Ho riflettuto a lungo su questo, io che vedevo solo un lato delle cose, ma poi ho capito cosa si intende quando si dice che le cose si comprendono solo quando qualcuno di più importante, anche se indirettamente, ce le dimostra.
Con te ho imparato a camminare a testa alta, a non vergognarmi di me stessa, a sentirmi bella qualche volta, a dormire con qualcuno senza quell'ansia perenne.
Ora che sei lontano, e che da te posso imparare solo ad allontanarmi ancora di più, ho capito cosa diceva, quella donna che spesso mi sembrava facesse discorsi senza capo né coda.
Ora so che sono 321 giorni in cui non ti vedo, mentre 248 quelli in cui non ti sento, e per gli altri è solo questo. Il loro livello di interpretazione - rubando le parole della donna della quale parlavo prima - è quello basilare: sono giorni che si susseguono caratterizzati da un'assenza, punto. Niente di più.
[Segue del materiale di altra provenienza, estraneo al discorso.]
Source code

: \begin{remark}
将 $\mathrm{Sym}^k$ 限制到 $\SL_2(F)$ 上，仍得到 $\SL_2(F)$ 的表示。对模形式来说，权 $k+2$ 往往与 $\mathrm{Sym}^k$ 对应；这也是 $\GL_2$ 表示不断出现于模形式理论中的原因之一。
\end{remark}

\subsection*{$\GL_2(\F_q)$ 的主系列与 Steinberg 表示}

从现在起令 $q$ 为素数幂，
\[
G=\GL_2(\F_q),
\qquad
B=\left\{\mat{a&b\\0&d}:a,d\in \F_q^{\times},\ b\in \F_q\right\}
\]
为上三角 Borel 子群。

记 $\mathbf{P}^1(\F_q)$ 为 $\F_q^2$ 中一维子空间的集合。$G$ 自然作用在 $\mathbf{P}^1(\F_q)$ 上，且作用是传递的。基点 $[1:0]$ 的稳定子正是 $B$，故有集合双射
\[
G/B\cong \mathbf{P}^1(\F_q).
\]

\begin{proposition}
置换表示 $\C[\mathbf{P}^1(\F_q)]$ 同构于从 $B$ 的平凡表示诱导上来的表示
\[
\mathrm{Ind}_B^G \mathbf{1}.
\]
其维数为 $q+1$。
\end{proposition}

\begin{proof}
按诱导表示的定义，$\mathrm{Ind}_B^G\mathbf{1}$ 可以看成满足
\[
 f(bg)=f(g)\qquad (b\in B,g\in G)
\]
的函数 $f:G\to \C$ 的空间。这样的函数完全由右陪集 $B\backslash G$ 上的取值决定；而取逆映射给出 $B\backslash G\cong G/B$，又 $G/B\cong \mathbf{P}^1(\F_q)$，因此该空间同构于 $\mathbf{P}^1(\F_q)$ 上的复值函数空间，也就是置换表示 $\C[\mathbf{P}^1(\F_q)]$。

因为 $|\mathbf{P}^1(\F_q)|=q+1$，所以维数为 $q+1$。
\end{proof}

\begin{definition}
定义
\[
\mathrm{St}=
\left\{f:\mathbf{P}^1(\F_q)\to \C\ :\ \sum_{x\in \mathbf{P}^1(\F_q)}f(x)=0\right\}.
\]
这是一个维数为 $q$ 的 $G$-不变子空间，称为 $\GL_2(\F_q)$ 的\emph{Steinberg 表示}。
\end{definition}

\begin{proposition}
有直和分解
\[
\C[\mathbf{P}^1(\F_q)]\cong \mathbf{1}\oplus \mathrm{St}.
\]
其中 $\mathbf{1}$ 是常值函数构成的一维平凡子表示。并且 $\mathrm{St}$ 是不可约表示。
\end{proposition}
Ma io ne ho un altro, quello comprensibile solo a chi conosce il contesto più generale, quindi in questo caso solo a chi si è sentito come me quando ero con te, e viceversa.
Quindi per me? Cosa sono? Sicuramente più di un insieme di giorni.
Questi 248 giorni sono anche 8 mesi, un'estate intera senza te, l'albero di Natale con sotto il tuo regalo che però non scarterai, Capodanno, il conto alla rovescia con i tuoi occhi incastrati in quelli di chissà chi altro, il primo giorno del nuovo anno senza abbracciarti stretto in un letto che profuma di noi.
Sono anche andata avanti, per quanto possibile insomma, per quanto mi ha concesso il respiro spezzato, il peso sul petto e le mani che tremano.
Ho visto 36 film senza di te.
42 sono le serie tv che non hai commentato a bassa voce mentre poggiato sul mio petto mi chiedevi perché io non dicessi niente, io che amo chiacchierare continuamente. Guardavo te, Gio, e mi manca farlo.
21 i libri che ho letto, che ti avrei detto di leggere per poi sentirmi dire che a te non piace farlo, ma che ti saresti immerso in quei mondi fittizi solo per cercare di capire cosa ci fosse dietro quelle parole, per me.
89 le persone che ho conosciuto agli incontri di lavoro, che mi stimano e hanno detto mi sosterranno in questo percorso. Saresti felice di questo, lo so.
360 le persone che mi hanno chiesto una foto, 273 delle quali mi hanno chiesto di te, se ti sento, se mi manchi, se ci vedremo prima o poi, se ci siamo allontanati o se è tutto come prima e l'unica differenza sono i chilometri tra la mia e la tua stanza. Magari Gio, magari il problema fosse il percorso tra noi.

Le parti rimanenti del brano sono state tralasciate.